(Supplied material Opens)

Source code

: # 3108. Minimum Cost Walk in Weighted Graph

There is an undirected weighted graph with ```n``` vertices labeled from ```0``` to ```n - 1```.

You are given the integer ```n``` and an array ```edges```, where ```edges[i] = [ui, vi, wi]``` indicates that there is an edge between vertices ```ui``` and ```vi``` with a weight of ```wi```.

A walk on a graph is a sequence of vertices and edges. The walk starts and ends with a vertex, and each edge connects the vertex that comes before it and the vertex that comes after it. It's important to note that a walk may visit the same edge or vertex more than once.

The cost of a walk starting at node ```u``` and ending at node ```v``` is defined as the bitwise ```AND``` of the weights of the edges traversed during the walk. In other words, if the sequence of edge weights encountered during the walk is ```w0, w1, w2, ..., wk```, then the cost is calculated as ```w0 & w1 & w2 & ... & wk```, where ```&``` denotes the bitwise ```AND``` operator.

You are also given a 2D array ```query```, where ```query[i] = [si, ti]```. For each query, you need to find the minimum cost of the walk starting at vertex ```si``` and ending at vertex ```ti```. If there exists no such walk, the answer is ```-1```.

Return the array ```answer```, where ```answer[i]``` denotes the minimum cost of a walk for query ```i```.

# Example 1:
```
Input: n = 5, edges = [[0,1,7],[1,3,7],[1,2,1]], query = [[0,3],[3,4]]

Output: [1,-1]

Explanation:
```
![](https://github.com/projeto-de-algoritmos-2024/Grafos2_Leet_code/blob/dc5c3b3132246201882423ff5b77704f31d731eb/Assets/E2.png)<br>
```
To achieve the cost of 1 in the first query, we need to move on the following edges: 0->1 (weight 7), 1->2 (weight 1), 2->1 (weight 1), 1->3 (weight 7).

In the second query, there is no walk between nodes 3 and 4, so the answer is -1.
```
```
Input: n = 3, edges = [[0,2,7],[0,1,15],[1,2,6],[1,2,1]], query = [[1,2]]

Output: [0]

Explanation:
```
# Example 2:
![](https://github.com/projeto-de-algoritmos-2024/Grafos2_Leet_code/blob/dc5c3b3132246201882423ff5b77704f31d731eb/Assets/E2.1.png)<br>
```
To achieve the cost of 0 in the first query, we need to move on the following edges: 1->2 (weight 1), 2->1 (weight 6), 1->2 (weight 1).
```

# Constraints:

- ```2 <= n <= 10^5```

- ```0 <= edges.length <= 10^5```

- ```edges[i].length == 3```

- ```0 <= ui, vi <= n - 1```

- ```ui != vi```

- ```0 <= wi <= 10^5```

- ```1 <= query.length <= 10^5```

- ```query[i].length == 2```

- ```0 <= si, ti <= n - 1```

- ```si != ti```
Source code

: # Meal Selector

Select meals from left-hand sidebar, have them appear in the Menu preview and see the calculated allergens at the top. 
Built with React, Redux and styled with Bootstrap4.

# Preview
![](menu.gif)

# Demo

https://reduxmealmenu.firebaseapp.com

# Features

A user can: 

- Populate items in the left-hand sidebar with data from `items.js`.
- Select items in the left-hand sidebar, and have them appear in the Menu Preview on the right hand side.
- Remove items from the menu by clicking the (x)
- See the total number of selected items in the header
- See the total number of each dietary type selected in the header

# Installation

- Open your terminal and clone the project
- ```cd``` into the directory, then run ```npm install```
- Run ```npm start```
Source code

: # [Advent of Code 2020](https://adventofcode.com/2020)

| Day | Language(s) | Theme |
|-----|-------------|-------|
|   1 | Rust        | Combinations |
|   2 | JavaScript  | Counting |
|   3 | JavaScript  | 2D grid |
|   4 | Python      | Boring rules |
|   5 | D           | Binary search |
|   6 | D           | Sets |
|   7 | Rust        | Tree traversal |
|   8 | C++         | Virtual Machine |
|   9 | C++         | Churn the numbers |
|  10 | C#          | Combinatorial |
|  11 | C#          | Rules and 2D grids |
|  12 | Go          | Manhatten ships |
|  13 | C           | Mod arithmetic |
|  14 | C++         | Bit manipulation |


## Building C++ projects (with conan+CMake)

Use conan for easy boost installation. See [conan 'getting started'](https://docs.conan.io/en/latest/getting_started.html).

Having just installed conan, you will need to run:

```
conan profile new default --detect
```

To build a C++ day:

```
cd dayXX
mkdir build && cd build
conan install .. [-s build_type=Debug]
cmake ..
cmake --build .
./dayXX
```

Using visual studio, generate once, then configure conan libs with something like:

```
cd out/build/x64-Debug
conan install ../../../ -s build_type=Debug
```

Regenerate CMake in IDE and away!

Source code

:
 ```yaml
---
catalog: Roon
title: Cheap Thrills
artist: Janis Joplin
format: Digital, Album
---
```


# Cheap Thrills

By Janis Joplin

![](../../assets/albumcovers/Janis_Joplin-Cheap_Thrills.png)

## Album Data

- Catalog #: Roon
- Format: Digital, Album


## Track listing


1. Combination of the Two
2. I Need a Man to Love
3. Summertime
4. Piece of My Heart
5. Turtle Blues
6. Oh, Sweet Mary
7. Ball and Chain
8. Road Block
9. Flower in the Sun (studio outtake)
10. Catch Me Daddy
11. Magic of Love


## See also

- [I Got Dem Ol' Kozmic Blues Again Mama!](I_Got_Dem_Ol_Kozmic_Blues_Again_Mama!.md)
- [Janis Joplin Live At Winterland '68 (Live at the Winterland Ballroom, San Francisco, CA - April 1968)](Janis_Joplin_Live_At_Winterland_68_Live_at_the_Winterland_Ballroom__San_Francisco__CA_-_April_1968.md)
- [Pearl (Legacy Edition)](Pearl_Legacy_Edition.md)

(Supplied material Closes)

Your goal ▸ Please reproduce the closing stretch of the records, from the line with "## Building C++ projects (with conan+CMake)" through the last line, exactly as it stands.

Task solution ▸
## Building C++ projects (with conan+CMake)

Use conan for easy boost installation. See [conan 'getting started'](https://docs.conan.io/en/latest/getting_started.html).

Having just installed conan, you will need to run:

```
conan profile new default --detect
```

To build a C++ day:

```
cd dayXX
mkdir build && cd build
conan install .. [-s build_type=Debug]
cmake ..
cmake --build .
./dayXX
```

Using visual studio, generate once, then configure conan libs with something like:

```
cd out/build/x64-Debug
conan install ../../../ -s build_type=Debug
```

Regenerate CMake in IDE and away!

Source code

:
 ```yaml
---
catalog: Roon
title: Cheap Thrills
artist: Janis Joplin
format: Digital, Album
---
```


# Cheap Thrills

By Janis Joplin

![](../../assets/albumcovers/Janis_Joplin-Cheap_Thrills.png)

## Album Data

- Catalog #: Roon
- Format: Digital, Album


## Track listing


1. Combination of the Two
2. I Need a Man to Love
3. Summertime
4. Piece of My Heart
5. Turtle Blues
6. Oh, Sweet Mary
7. Ball and Chain
8. Road Block
9. Flower in the Sun (studio outtake)
10. Catch Me Daddy
11. Magic of Love


## See also

- [I Got Dem Ol' Kozmic Blues Again Mama!](I_Got_Dem_Ol_Kozmic_Blues_Again_Mama!.md)
- [Janis Joplin Live At Winterland '68 (Live at the Winterland Ballroom, San Francisco, CA - April 1968)](Janis_Joplin_Live_At_Winterland_68_Live_at_the_Winterland_Ballroom__San_Francisco__CA_-_April_1968.md)
- [Pearl (Legacy Edition)](Pearl_Legacy_Edition.md)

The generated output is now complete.